A Irmandade de Nossa Senhora do Rosário dos Homens Pretos foi a maior delas em território brasileiro, e ergueu templos em várias cidades. A igreja carioca foi finalizada em 1737, quando foi designada catedral da cidade, até 1808. Foi aí – numa esquina movimentada no centro do Rio de Janeiro – que a família real portuguesa assistiu à missa em ação de graças por sua chegada, no mesmo ano.
A igreja que no período colonial abrigou festas e cultos, parte importante da vida social de escravizados e libertos, foi também um ponto de articulação na luta contra a escravidão, onde abolicionistas imprimiam publicações e se reuniam.

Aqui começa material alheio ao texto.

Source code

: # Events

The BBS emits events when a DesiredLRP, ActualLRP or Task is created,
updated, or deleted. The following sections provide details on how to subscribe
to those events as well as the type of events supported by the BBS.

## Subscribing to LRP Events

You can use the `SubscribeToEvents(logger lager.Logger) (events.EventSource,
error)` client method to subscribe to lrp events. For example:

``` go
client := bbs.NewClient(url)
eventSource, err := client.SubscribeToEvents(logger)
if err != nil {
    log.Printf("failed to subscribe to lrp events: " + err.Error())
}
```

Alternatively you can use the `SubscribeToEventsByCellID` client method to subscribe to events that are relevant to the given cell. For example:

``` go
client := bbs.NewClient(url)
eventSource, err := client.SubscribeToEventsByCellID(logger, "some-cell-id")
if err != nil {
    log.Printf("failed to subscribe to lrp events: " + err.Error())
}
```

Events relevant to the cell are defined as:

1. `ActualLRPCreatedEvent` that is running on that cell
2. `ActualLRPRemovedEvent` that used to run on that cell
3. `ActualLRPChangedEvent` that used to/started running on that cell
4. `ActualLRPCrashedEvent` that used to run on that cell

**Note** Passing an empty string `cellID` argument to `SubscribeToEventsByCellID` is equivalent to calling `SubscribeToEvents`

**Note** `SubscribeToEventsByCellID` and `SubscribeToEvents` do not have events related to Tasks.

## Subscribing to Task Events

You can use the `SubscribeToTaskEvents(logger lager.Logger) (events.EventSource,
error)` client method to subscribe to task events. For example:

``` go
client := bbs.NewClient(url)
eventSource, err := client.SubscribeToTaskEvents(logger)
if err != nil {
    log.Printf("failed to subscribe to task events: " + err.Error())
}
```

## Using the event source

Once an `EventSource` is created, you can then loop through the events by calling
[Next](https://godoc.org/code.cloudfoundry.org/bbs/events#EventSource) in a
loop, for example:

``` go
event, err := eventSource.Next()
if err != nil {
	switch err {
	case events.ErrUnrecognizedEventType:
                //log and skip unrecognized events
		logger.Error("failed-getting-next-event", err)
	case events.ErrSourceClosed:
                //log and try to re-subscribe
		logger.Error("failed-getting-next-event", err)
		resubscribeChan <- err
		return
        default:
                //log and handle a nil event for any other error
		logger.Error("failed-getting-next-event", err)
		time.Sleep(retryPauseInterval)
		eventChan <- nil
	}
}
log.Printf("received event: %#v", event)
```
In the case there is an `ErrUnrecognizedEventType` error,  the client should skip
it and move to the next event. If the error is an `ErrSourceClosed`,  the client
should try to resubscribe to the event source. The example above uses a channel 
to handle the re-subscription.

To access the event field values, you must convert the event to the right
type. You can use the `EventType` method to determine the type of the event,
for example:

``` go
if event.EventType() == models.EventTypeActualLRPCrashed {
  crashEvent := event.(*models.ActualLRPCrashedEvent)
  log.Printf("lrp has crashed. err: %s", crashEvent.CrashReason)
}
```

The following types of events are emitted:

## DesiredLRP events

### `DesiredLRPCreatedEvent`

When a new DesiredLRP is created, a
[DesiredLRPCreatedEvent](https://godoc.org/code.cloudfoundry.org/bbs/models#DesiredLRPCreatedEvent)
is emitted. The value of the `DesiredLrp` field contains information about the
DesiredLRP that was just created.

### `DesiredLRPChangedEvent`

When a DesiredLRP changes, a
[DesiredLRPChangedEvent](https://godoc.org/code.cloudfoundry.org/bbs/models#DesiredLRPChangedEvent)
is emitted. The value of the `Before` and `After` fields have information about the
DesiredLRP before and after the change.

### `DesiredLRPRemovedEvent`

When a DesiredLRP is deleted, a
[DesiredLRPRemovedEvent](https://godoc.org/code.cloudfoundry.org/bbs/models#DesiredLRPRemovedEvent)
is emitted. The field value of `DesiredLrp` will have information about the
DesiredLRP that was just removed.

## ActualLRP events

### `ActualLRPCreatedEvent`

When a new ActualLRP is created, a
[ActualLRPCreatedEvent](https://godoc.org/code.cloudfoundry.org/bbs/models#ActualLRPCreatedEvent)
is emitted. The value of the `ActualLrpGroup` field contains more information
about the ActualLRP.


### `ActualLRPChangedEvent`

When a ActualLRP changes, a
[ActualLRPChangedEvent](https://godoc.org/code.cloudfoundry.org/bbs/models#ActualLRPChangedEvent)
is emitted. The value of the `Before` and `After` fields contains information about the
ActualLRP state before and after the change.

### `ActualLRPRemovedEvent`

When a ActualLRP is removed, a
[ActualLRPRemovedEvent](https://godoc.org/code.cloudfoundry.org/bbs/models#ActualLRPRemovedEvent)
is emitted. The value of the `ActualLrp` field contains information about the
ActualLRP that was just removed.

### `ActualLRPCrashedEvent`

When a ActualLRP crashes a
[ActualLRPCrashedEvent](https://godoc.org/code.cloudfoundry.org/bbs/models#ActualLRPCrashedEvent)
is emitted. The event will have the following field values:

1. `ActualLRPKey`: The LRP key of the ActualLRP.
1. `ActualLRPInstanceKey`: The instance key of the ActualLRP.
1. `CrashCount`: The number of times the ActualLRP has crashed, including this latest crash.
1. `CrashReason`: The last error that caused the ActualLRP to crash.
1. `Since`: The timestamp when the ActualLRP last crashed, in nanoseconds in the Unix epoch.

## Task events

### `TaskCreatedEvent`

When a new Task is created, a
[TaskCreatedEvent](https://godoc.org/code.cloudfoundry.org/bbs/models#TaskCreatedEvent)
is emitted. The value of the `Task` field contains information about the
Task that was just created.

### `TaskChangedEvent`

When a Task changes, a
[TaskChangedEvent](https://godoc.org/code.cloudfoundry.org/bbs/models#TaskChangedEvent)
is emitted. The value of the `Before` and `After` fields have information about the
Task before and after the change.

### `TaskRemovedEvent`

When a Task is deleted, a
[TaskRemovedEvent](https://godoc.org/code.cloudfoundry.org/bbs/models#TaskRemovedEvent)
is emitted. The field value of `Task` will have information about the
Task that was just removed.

Com a volta da família real para a metrópole, em 1821, o Senado da Câmara foi incorporado ao templo, que acabou abrigando mais um evento histórico importante, ligado ao processo de Independência do Brasil. Foi aí que o pedido popular pela permanência de Dom Pedro I foi redigido, e de onde saiu, em 9 de janeiro de 1822, a comitiva de senadores levando as assinaturas ao príncipe, que na manhã seguinte, responderia afirmativamente, no que ficou conhecido como “Dia do Fico”. A igreja também teve papel importante no período ditatorial, quando abrigou a redação do jornal Melanina, dedicado à população negra e contrário ao regime militar instalado.
A igreja foi tombada em 1938 pelo IPHAN junto com seu acervo, que deu origem ao Museu do Negro, com objetos relevantes para a história dos escravizados, incluindo documentos, esculturas, estandartes de associações abolicionistas e artefatos sagrados e religiosos. Igreja e museu sofreram um grande incêndio nos anos 1960, e na reconstrução, com projeto de Lucio Costa e Sérgio Porto, optou-se por deixar o interior do santuário com poucos adornos, sem a talha dourada e os elementos decorativos originais. Seguiu-se outra reforma em 2009 e novo abandono na década seguinte, quando a igreja chegou a ser interditada. Reformada novamente às vésperas do bicentenário da Independência, a igreja de Nossa Senhora do Rosário dos Homens Pretos e de São Benedito segue resistindo ao racismo religioso e às lógicas totalitárias, invocando e protegendo os trânsitos contínuos praticados diariamente em muitas outras esquinas da cidade.
Referências
BARBOSA, Diego Santos. A cor da devoção: entre espaços e identidades na Irmandade de Nossa Senhora do Rosário e São Benedito dos Homens Pretos no Rio de Janeiro do século XVIII. 2020. 170 f. Dissertação (Mestrado) - Curso de História, Universidade Federal do Estado do Rio de Janeiro, Rio de Janeiro, 2020. Disponível em: http://www.unirio.br/cch/escoladehistoria/pos-graduacao/ppgh/dissertacao-diego-barbosa. Acesso em: 18 jun. 2022.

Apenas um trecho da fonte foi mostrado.